## TASK INSTRUCTIONS
The answer must be a word-for-word copy of the records below, with every picture left out.

## Collected data

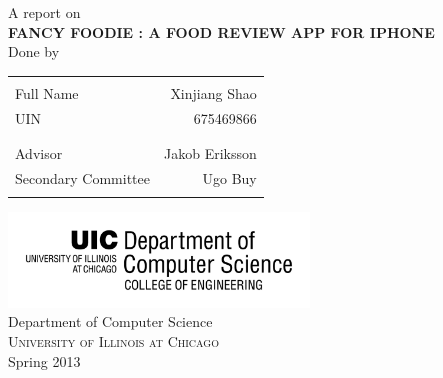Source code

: \begin{titlepage}

\begin{center}

\textup{\large A report on}\\[1.0cm]

\uppercase{\Large \textbf {Fancy Foodie : A Food Review App for iPhone}}\\[3.0cm]

\normalsize Done by \\
\begin{table}[h]
\centering
\begin{tabular}{lr}\hline \\
Full Name & Xinjiang Shao \\ 
UIN & 675469866 \\ \\ \hline
\\
Advisor & Jakob Eriksson \\
Secondary Committee & Ugo Buy \\ \\ \hline 
\end{tabular}
\end{table}

\vfill

\includegraphics[width=0.60\textwidth]{./uic-logo}\\[1cm]
\LARGE{Department of Computer Science}\\
\normalsize
\textsc{University of Illinois at Chicago}\\
\vspace{0.5cm}
Spring 2013

\end{center}

\end{titlepage}
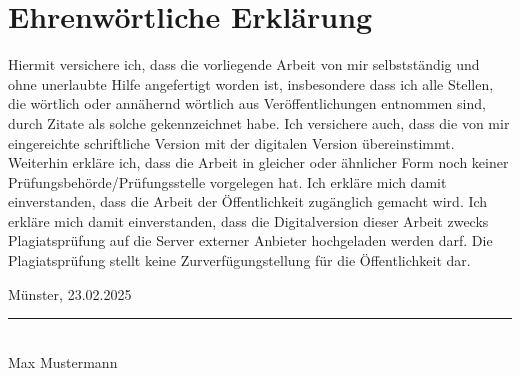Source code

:  \section*{Ehrenwörtliche Erklärung}
    Hiermit versichere ich, dass die vorliegende Arbeit von mir selbstständig und ohne unerlaubte Hilfe angefertigt worden ist, insbesondere dass ich alle Stellen, die wörtlich oder
    annähernd wörtlich aus Veröffentlichungen entnommen sind, durch Zitate als solche gekennzeichnet habe. Ich versichere auch, dass die von mir eingereichte schriftliche Version
    mit der digitalen Version übereinstimmt. Weiterhin erkläre ich, dass die Arbeit in gleicher
    oder ähnlicher Form noch keiner Prüfungsbehörde/Prüfungsstelle vorgelegen hat. Ich erkläre mich damit einverstanden, dass die Arbeit der Öffentlichkeit zugänglich gemacht
    wird. Ich erkläre mich damit einverstanden, dass die Digitalversion dieser Arbeit zwecks
    Plagiatsprüfung auf die Server externer Anbieter hochgeladen werden darf. Die Plagiatsprüfung stellt keine Zurverfügungstellung für die Öffentlichkeit dar.
    
    \vspace{1cm}
    \noindent
    Münster, 23.02.2025\\
    \vspace{1cm}

    
    \noindent\rule{5cm}{0.4pt}\\
    Max Mustermann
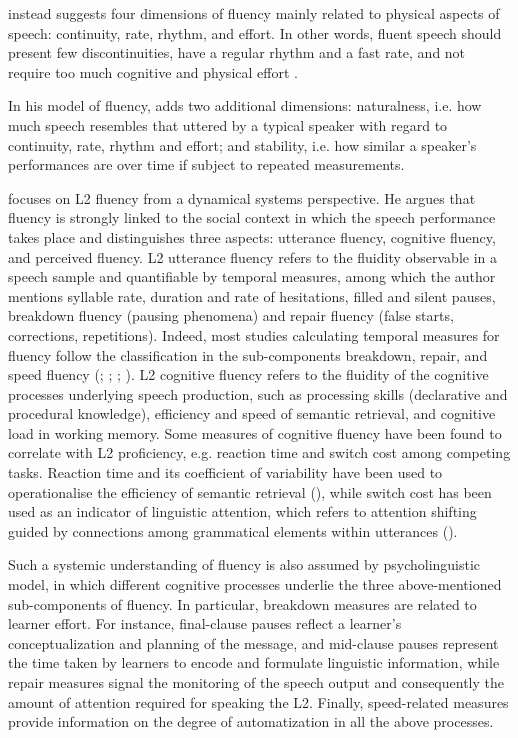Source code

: \citet{Starkweather1987} instead suggests four dimensions of fluency mainly related to physical aspects of speech: continuity, rate, rhythm, and effort. In other words, fluent speech should present few discontinuities, have a regular rhythm and a fast rate, and not require too much cognitive and physical effort \citep{Zmarich2017}.

In his model of fluency, \citet{Logan2015} adds two additional dimensions: naturalness, i.e. how much speech resembles that uttered by a typical speaker with regard to continuity, rate, rhythm and effort; and stability, i.e. how similar a speaker’s performances are over time if subject to repeated measurements.

\citet{Segalowitz2010} focuses on L2 fluency from a dynamical systems perspective. He argues that fluency is strongly linked to the social context in which the speech performance takes place and distinguishes three aspects: utterance fluency, cognitive fluency, and perceived fluency. L2 utterance fluency refers to the fluidity observable in a speech sample and quantifiable by temporal measures, among which the author mentions syllable rate, duration and rate of hesitations, filled and silent pauses, breakdown fluency (pausing phenomena) and repair fluency (false starts, corrections, repetitions). Indeed, most studies calculating temporal measures for fluency follow the classification in the sub-components breakdown, repair, and speed fluency (\citealt{TavakoliSkehan2005}; \citealt{HuenschTracy-Ventura2017}; \citealt{TavakoliNakatsuharaHunter2020}; \citealt{LahmannSteinkraussSchmid2017}). L2 cognitive fluency refers to the fluidity of the cognitive processes underlying speech production, such as processing skills (declarative and procedural knowledge), efficiency and speed of semantic retrieval, and cognitive load in working memory. Some measures of cognitive fluency have been found to correlate with L2 proficiency, e.g. reaction time and switch cost among competing tasks. Reaction time and its coefficient of variability have been used to operationalise the efficiency of semantic retrieval (\citealt{SegalowitzFreed2004}), while switch cost has been used as an indicator of linguistic attention, which refers to attention shifting guided by connections among grammatical elements within utterances (\citealt{DuncanSegalowitzPhillips2014}).

Such a systemic understanding of fluency is also assumed by  psycholinguistic model, in which different cognitive processes underlie the three above-mentioned sub-components of fluency. In particular, breakdown measures are related to learner effort. For instance, final-clause pauses reflect a learner’s conceptualization and planning of the message, and mid-clause pauses represent the time taken by learners to encode and formulate linguistic information, while repair measures signal the monitoring of the speech output and consequently the amount of attention required for speaking the L2. Finally, speed-related measures provide information on the degree of automatization in all the above processes.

## RESPONSE
Source code

: \begin{titlepage}

\begin{center}

\textup{\large A report on}\\[1.0cm]

\uppercase{\Large \textbf {Fancy Foodie : A Food Review App for iPhone}}\\[3.0cm]

\normalsize Done by \\
\begin{table}[h]
\centering
\begin{tabular}{lr}\hline \\
Full Name & Xinjiang Shao \\ 
UIN & 675469866 \\ \\ \hline
\\
Advisor & Jakob Eriksson \\
Secondary Committee & Ugo Buy \\ \\ \hline 
\end{tabular}
\end{table}

\vfill

\includegraphics[width=0.60\textwidth]{./uic-logo}\\[1cm]
\LARGE{Department of Computer Science}\\
\normalsize
\textsc{University of Illinois at Chicago}\\
\vspace{0.5cm}
Spring 2013

\end{center}

\end{titlepage}
Source code

:  \section*{Ehrenwörtliche Erklärung}
    Hiermit versichere ich, dass die vorliegende Arbeit von mir selbstständig und ohne unerlaubte Hilfe angefertigt worden ist, insbesondere dass ich alle Stellen, die wörtlich oder
    annähernd wörtlich aus Veröffentlichungen entnommen sind, durch Zitate als solche gekennzeichnet habe. Ich versichere auch, dass die von mir eingereichte schriftliche Version
    mit der digitalen Version übereinstimmt. Weiterhin erkläre ich, dass die Arbeit in gleicher
    oder ähnlicher Form noch keiner Prüfungsbehörde/Prüfungsstelle vorgelegen hat. Ich erkläre mich damit einverstanden, dass die Arbeit der Öffentlichkeit zugänglich gemacht
    wird. Ich erkläre mich damit einverstanden, dass die Digitalversion dieser Arbeit zwecks
    Plagiatsprüfung auf die Server externer Anbieter hochgeladen werden darf. Die Plagiatsprüfung stellt keine Zurverfügungstellung für die Öffentlichkeit dar.
    
    \vspace{1cm}
    \noindent
    Münster, 23.02.2025\\
    \vspace{1cm}

    
    \noindent\rule{5cm}{0.4pt}\\
    Max Mustermann
Source code

: \citet{Starkweather1987} instead suggests four dimensions of fluency mainly related to physical aspects of speech: continuity, rate, rhythm, and effort. In other words, fluent speech should present few discontinuities, have a regular rhythm and a fast rate, and not require too much cognitive and physical effort \citep{Zmarich2017}.

In his model of fluency, \citet{Logan2015} adds two additional dimensions: naturalness, i.e. how much speech resembles that uttered by a typical speaker with regard to continuity, rate, rhythm and effort; and stability, i.e. how similar a speaker’s performances are over time if subject to repeated measurements.

\citet{Segalowitz2010} focuses on L2 fluency from a dynamical systems perspective. He argues that fluency is strongly linked to the social context in which the speech performance takes place and distinguishes three aspects: utterance fluency, cognitive fluency, and perceived fluency. L2 utterance fluency refers to the fluidity observable in a speech sample and quantifiable by temporal measures, among which the author mentions syllable rate, duration and rate of hesitations, filled and silent pauses, breakdown fluency (pausing phenomena) and repair fluency (false starts, corrections, repetitions). Indeed, most studies calculating temporal measures for fluency follow the classification in the sub-components breakdown, repair, and speed fluency (\citealt{TavakoliSkehan2005}; \citealt{HuenschTracy-Ventura2017}; \citealt{TavakoliNakatsuharaHunter2020}; \citealt{LahmannSteinkraussSchmid2017}). L2 cognitive fluency refers to the fluidity of the cognitive processes underlying speech production, such as processing skills (declarative and procedural knowledge), efficiency and speed of semantic retrieval, and cognitive load in working memory. Some measures of cognitive fluency have been found to correlate with L2 proficiency, e.g. reaction time and switch cost among competing tasks. Reaction time and its coefficient of variability have been used to operationalise the efficiency of semantic retrieval (\citealt{SegalowitzFreed2004}), while switch cost has been used as an indicator of linguistic attention, which refers to attention shifting guided by connections among grammatical elements within utterances (\citealt{DuncanSegalowitzPhillips2014}).

Such a systemic understanding of fluency is also assumed by  psycholinguistic model, in which different cognitive processes underlie the three above-mentioned sub-components of fluency. In particular, breakdown measures are related to learner effort. For instance, final-clause pauses reflect a learner’s conceptualization and planning of the message, and mid-clause pauses represent the time taken by learners to encode and formulate linguistic information, while repair measures signal the monitoring of the speech output and consequently the amount of attention required for speaking the L2. Finally, speed-related measures provide information on the degree of automatization in all the above processes.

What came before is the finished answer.